--- Information supplied Enclosed Below ---

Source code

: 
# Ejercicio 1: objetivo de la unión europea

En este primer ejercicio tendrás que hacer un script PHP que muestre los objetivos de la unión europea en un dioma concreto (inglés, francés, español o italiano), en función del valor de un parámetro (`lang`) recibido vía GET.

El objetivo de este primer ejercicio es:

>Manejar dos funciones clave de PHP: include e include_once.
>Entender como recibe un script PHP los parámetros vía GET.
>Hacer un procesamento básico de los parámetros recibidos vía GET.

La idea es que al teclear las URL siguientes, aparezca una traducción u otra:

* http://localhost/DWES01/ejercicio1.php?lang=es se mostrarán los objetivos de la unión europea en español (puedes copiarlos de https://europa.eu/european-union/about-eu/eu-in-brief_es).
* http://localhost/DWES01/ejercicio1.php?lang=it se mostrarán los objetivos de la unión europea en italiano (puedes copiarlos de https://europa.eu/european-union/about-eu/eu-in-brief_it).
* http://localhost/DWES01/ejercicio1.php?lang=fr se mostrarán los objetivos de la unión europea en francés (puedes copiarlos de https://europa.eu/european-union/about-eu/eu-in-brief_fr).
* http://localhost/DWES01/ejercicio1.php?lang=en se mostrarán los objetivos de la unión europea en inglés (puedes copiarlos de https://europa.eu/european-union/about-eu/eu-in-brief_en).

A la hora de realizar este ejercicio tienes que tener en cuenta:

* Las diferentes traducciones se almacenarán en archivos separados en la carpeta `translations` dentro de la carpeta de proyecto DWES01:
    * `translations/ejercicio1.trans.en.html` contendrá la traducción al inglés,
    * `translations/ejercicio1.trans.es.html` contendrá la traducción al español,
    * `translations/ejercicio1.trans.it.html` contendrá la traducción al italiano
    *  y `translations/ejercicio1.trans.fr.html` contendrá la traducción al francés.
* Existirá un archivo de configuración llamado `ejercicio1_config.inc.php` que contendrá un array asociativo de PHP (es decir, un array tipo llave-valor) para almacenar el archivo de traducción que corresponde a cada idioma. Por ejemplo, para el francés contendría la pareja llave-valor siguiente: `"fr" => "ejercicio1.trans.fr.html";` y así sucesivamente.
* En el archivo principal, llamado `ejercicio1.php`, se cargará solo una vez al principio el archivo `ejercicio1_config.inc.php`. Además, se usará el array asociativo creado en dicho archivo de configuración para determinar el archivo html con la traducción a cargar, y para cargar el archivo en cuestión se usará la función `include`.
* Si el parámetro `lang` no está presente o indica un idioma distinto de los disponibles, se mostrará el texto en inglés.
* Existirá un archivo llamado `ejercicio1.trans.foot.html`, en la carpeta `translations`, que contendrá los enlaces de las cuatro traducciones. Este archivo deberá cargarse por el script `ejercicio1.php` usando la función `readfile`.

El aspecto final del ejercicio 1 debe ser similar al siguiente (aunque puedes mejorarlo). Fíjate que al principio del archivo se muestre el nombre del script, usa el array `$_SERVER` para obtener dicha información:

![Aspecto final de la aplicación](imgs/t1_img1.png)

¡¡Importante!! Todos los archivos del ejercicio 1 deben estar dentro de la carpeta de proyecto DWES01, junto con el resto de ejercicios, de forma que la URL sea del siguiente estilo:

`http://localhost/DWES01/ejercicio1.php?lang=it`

--- End of Enclosed Information supplied ---

Problem details:
For the material above, reproduce exactly the lines from the line with "y así sucesivamente." to the line with "El aspecto final", inclusive, and exclude all others.

Output for this exercise:
* Existirá un archivo de configuración llamado `ejercicio1_config.inc.php` que contendrá un array asociativo de PHP (es decir, un array tipo llave-valor) para almacenar el archivo de traducción que corresponde a cada idioma. Por ejemplo, para el francés contendría la pareja llave-valor siguiente: `"fr" => "ejercicio1.trans.fr.html";` y así sucesivamente.
* En el archivo principal, llamado `ejercicio1.php`, se cargará solo una vez al principio el archivo `ejercicio1_config.inc.php`. Además, se usará el array asociativo creado en dicho archivo de configuración para determinar el archivo html con la traducción a cargar, y para cargar el archivo en cuestión se usará la función `include`.
* Si el parámetro `lang` no está presente o indica un idioma distinto de los disponibles, se mostrará el texto en inglés.
* Existirá un archivo llamado `ejercicio1.trans.foot.html`, en la carpeta `translations`, que contendrá los enlaces de las cuatro traducciones. Este archivo deberá cargarse por el script `ejercicio1.php` usando la función `readfile`.

El aspecto final del ejercicio 1 debe ser similar al siguiente (aunque puedes mejorarlo). Fíjate que al principio del archivo se muestre el nombre del script, usa el array `$_SERVER` para obtener dicha información:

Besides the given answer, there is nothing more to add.